Documents de base établis dans le cadre de la préparation du VIIe Plan, les rapports d'orientation générale ont été présentés par les préfets de région, fin 1975 et début 1976, devant les assemblées constituant l'établissement public régional : conseil régional et comité économique et social. Ils permettent tout à la fois de dresser un constat de la situation des régions et de dégager leurs perspectives de développement à moyen terme. C'est pourquoi le Journal de l'année a effectué une synthèse de ces différents rapports, qui donnent une image assez précise des 22 provinces françaises en 1975-1976, tout en mettant en valeur, dans chaque cas, les peints les plus importants pour l'avenir de la région. Les données des tableaux sont extraites de Statistiques et indicateurs des régions françaises et Structure des salaires dans l'industrie ; INSEE 1972. Les chiffres entre parenthèses indiquent les années de référence.

Nord-Pas-de-Calais

Intensifier l'effort de reconversion

Le bouleversement de certaines structures socioéconomiques a nécessité, dans le Nord-Pas-de-Calais plus que partout ailleurs, un important mais difficile effort de conversion. Et cet effort a dû se porter en priorité sur deux secteurs menacés, celui du monde rural et celui du bassin minier.

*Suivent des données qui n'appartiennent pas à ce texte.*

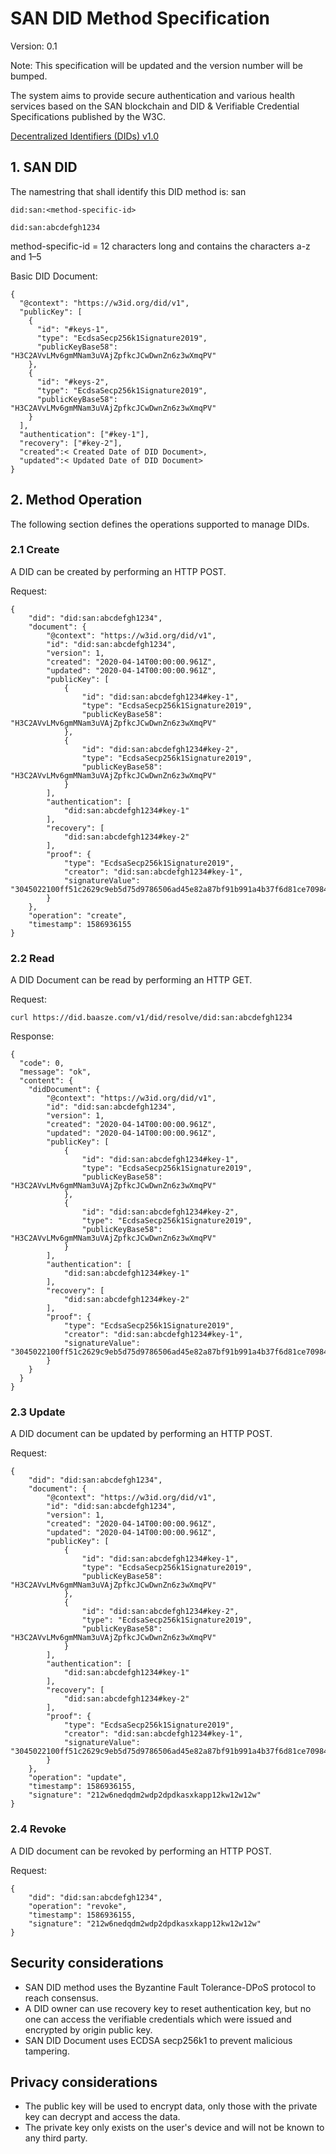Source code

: # SAN DID Method Specification

Version: 0.1

Note: This specification will be updated and the version number will be bumped.

The system aims to provide secure authentication and various health services based on the SAN blockchain and DID & Verifiable Credential Specifications published by the W3C.

[Decentralized Identifiers (DIDs) v1.0](https://w3c.github.io/did-core/#interoperability-registries)

## 1. SAN DID

The namestring that shall identify this DID method is: san

```
did:san:<method-specific-id>

did:san:abcdefgh1234
```

method-specific-id = 12 characters long and contains the characters a-z and 1–5

Basic DID Document:

```
{
  "@context": "https://w3id.org/did/v1",
  "publicKey": [
    {
      "id": "#keys-1",
      "type": "EcdsaSecp256k1Signature2019",
      "publicKeyBase58": "H3C2AVvLMv6gmMNam3uVAjZpfkcJCwDwnZn6z3wXmqPV"
    },
    {
      "id": "#keys-2",
      "type": "EcdsaSecp256k1Signature2019",
      "publicKeyBase58": "H3C2AVvLMv6gmMNam3uVAjZpfkcJCwDwnZn6z3wXmqPV"
    }
  ],
  "authentication": ["#key-1"],
  "recovery": ["#key-2"],
  "created":< Created Date of DID Document>,
  "updated":< Updated Date of DID Document>
}
```

## 2. Method Operation

The following section defines the operations supported to manage DIDs.


### 2.1 Create

A DID can be created by performing an HTTP POST.

Request:

```
{
    "did": "did:san:abcdefgh1234",
    "document": {
        "@context": "https://w3id.org/did/v1",
        "id": "did:san:abcdefgh1234",
        "version": 1,
        "created": "2020-04-14T00:00:00.961Z",
        "updated": "2020-04-14T00:00:00.961Z",
        "publicKey": [
            {
                "id": "did:san:abcdefgh1234#key-1",
                "type": "EcdsaSecp256k1Signature2019",
                "publicKeyBase58": "H3C2AVvLMv6gmMNam3uVAjZpfkcJCwDwnZn6z3wXmqPV"
            },
            {
                "id": "did:san:abcdefgh1234#key-2",
                "type": "EcdsaSecp256k1Signature2019",
                "publicKeyBase58": "H3C2AVvLMv6gmMNam3uVAjZpfkcJCwDwnZn6z3wXmqPV"
            }
        ],
        "authentication": [
            "did:san:abcdefgh1234#key-1"
        ],
        "recovery": [
            "did:san:abcdefgh1234#key-2"
        ],
        "proof": {
            "type": "EcdsaSecp256k1Signature2019",
            "creator": "did:san:abcdefgh1234#key-1",
            "signatureValue": "3045022100ff51c2629c9eb5d75d9786506ad45e82a87bf91b991a4b37f6d81ce70984220302201f4aa4f609a7ff96de190db68a25603fc849f1098d3f506098dc79af826b4a67"
        }
    },
    "operation": "create",
    "timestamp": 1586936155
}
```

### 2.2 Read

A DID Document can be read by performing an HTTP GET.

Request:

```
curl https://did.baasze.com/v1/did/resolve/did:san:abcdefgh1234
```

Response:

```
{
  "code": 0,
  "message": "ok",
  "content": {
    "didDocument": {
        "@context": "https://w3id.org/did/v1",
        "id": "did:san:abcdefgh1234",
        "version": 1,
        "created": "2020-04-14T00:00:00.961Z",
        "updated": "2020-04-14T00:00:00.961Z",
        "publicKey": [
            {
                "id": "did:san:abcdefgh1234#key-1",
                "type": "EcdsaSecp256k1Signature2019",
                "publicKeyBase58": "H3C2AVvLMv6gmMNam3uVAjZpfkcJCwDwnZn6z3wXmqPV"
            },
            {
                "id": "did:san:abcdefgh1234#key-2",
                "type": "EcdsaSecp256k1Signature2019",
                "publicKeyBase58": "H3C2AVvLMv6gmMNam3uVAjZpfkcJCwDwnZn6z3wXmqPV"
            }
        ],
        "authentication": [
            "did:san:abcdefgh1234#key-1"
        ],
        "recovery": [
            "did:san:abcdefgh1234#key-2"
        ],
        "proof": {
            "type": "EcdsaSecp256k1Signature2019",
            "creator": "did:san:abcdefgh1234#key-1",
            "signatureValue": "3045022100ff51c2629c9eb5d75d9786506ad45e82a87bf91b991a4b37f6d81ce70984220302201f4aa4f609a7ff96de190db68a25603fc849f1098d3f506098dc79af826b4a67"
        }
    }
  }
}
```

### 2.3 Update

A DID document can be updated by performing an HTTP POST.

Request:

```
{
    "did": "did:san:abcdefgh1234",
    "document": {
        "@context": "https://w3id.org/did/v1",
        "id": "did:san:abcdefgh1234",
        "version": 1,
        "created": "2020-04-14T00:00:00.961Z",
        "updated": "2020-04-14T00:00:00.961Z",
        "publicKey": [
            {
                "id": "did:san:abcdefgh1234#key-1",
                "type": "EcdsaSecp256k1Signature2019",
                "publicKeyBase58": "H3C2AVvLMv6gmMNam3uVAjZpfkcJCwDwnZn6z3wXmqPV"
            },
            {
                "id": "did:san:abcdefgh1234#key-2",
                "type": "EcdsaSecp256k1Signature2019",
                "publicKeyBase58": "H3C2AVvLMv6gmMNam3uVAjZpfkcJCwDwnZn6z3wXmqPV"
            }
        ],
        "authentication": [
            "did:san:abcdefgh1234#key-1"
        ],
        "recovery": [
            "did:san:abcdefgh1234#key-2"
        ],
        "proof": {
            "type": "EcdsaSecp256k1Signature2019",
            "creator": "did:san:abcdefgh1234#key-1",
            "signatureValue": "3045022100ff51c2629c9eb5d75d9786506ad45e82a87bf91b991a4b37f6d81ce70984220302201f4aa4f609a7ff96de190db68a25603fc849f1098d3f506098dc79af826b4a67"
        }
    },
    "operation": "update",
    "timestamp": 1586936155,
    "signature": "212w6nedqdm2wdp2dpdkasxkapp12kw12w12w"
}
```

### 2.4 Revoke
A DID document can be revoked by performing an HTTP POST.

Request:

```
{
    "did": "did:san:abcdefgh1234",
    "operation": "revoke",
    "timestamp": 1586936155,
    "signature": "212w6nedqdm2wdp2dpdkasxkapp12kw12w12w"
}
```

## Security considerations

* SAN DID method uses the Byzantine Fault Tolerance-DPoS protocol to reach consensus.
* A DID owner can use recovery key to reset authentication key, but no one can access the verifiable credentials which were issued and encrypted by origin public key.
* SAN DID Document uses ECDSA secp256k1 to prevent malicious tampering.

## Privacy considerations

* The public key will be used to encrypt data, only those with the private key can decrypt and access the data.
* The private key only exists on the user's device and will not be known to any third party.
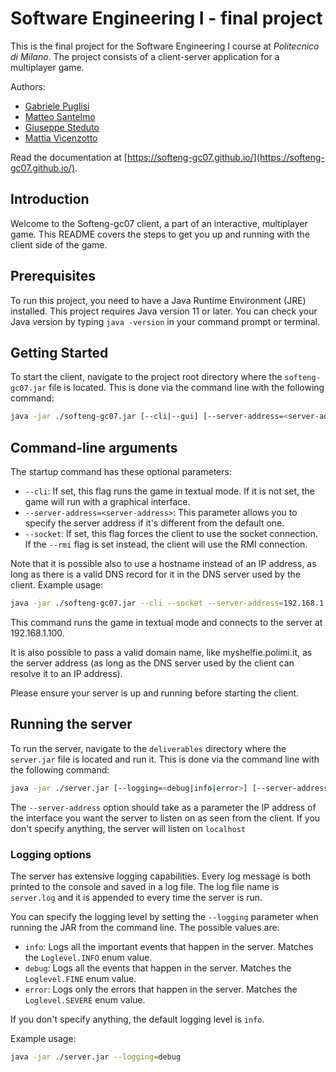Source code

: # Software Engineering I - final project

This is the final project for the Software Engineering I course at *Politecnico di Milano*.
The project consists of a client-server application for a multiplayer game.

Authors:
- [Gabriele Puglisi]()
- [Matteo Santelmo]()
- [Giuseppe Steduto](https://giuseppesteduto.me)
- [Mattia Vicenzotto]()

Read the documentation at [https://softeng-gc07.github.io/](https://softeng-gc07.github.io/).

## Introduction

Welcome to the Softeng-gc07 client, a part of an interactive, multiplayer game. This README covers the steps to get you up and running with the client side of the game.

## Prerequisites

To run this project, you need to have a Java Runtime Environment (JRE) installed. This project requires Java version 11 or later. You can check your Java version by typing `java -version` in your command prompt or terminal.

## Getting Started

To start the client, navigate to the project root directory where the `softeng-gc07.jar` file is located. This is done via the command line with the following command:

```sh
java -jar ./softeng-gc07.jar [--cli|--gui] [--server-address=<server-address>] [--socket|--rmi]
```

## Command-line arguments

The startup command has these optional parameters:

- `--cli`: If set, this flag runs the game in textual mode. If it is not set, the game will run with a graphical interface.
- `--server-address=<server-address>`: This parameter allows you to specify the server address if it's different from the default one.
- `--socket`: If set, this flag forces the client to use the socket connection. If the `--rmi` flag is set instead, the client will use the RMI connection.

Note that it is possible also to use a hostname instead of an IP address, as long as there is a valid DNS record for it
in the DNS server used by the client.
Example usage:

```sh
java -jar ./softeng-gc07.jar --cli --socket --server-address=192.168.1.100
```
This command runs the game in textual mode and connects to the server at 192.168.1.100.

It is also possible to pass a valid domain name, like myshelfie.polimi.it, as the server address (as long as the DNS server used by the client can resolve it to an IP address).

Please ensure your server is up and running before starting the client.

## Running the server

To run the server, navigate to the `deliverables` directory where the `server.jar` file is located and run it. This is done via the command line with the following command:

```{.sh .copy-to-clipboard}
java -jar ./server.jar [--logging=<debug|info|error>] [--server-address=<server-address>]
```

The `--server-address` option should take as a parameter the IP address of the interface you want the server to listen on as seen from the client. If you don't specify anything, the server will listen on `localhost`

### Logging options

The server has extensive logging capabilities. Every log message is both printed to the console and saved in a log file. 
The log file name is `server.log` and it is appended to every time the server is run.

You can specify the logging level by setting the `--logging` parameter
when running the JAR from the command line. The possible values are:
- `info`: Logs all the important events that happen in the server. Matches the `Loglevel.INFO` enum value.
- `debug`: Logs all the events that happen in the server. Matches the `Loglevel.FINE` enum value.
- `error`: Logs only the errors that happen in the server. Matches the `Loglevel.SEVERE` enum value.

If you don't specify anything, the default logging level is `info`.

Example usage:

```{.sh .copy-to-clipboard}
java -jar ./server.jar --logging=debug
```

La conversion du monde rural

La population active agricole comptait 169 000 personnes en 1954, 106 000 en 1968 et 90 000 seulement en 1974. Cette régression rapide est « un indice de l'évolution d'un monde qui ne dispose pas de tous les moyens d'organiser son avenir [...]. L'enjeu, c'est le maintien de la population rurale au-dessus de certains seuils, soit pour éviter l'effondrement et l'abandon, soit pour résister à la submersion d'une croissance urbaine anarchique trop forte ». Pour enrayer « une tendance, lourde, mécanique », l'exode agricole, réputé inéluctable, les experts peuvent s'appuyer sur une contre-tendance, encore fragile, et qui repose sur la redécouverte des aspects positifs de certains modes de vie et de travail, échappant à la concentration urbaine et économique.

La stratégie régionale vise donc à favoriser l'éclosion d'un nouveau type de relations entre monde urbain et monde rural. Elle pourrait comporter trois volets :
– favoriser une politique d'équipement valorisant les atouts du milieu rural et assurant une complémentarité de fait avec ceux du milieu urbain ;
– rechercher une prise en charge rapide de cette stratégie par les intéressés, « sinon elle n'aurait aucune chance de se développer » ;
– s'efforcer, sur un territoire donné, d'engager des actions articulées entre elles.

Pour atteindre ces objectifs, un certain nombre de moyens sont envisagés. Par exemple : orienter délibérément les petites entreprises vers quelques pôles d'industrialisation en milieu rural ; implanter des classes vertes, des maisons de retraite et de convalescence ; développer « l'accessibilité » par la promotion des transports collectifs et du téléphone ; favoriser le logement social locatif en petites unités ; développer le tourisme et la protection de l'environnement ; accélérer le remembrement, protéger les zones agricoles proches des villes, défendre l'élevage et les cultures spécialisées.

La conversion du bassin minier

145 000 en 1954, 83 000 en 1968, 47 000 en 1974, et, sans doute, moins de 8 500 en 1985 : telle est la chute des effectifs employés par les Houillères. Résultat : le bassin minier perd sa population. La zone de Lens, notamment, accuse une forte diminution (– 4,1 % de 1968 à 1975), malgré un excédent naturel important. De même, Douai et Valenciennes révèlent une forte aggravation de leur déficit migratoire.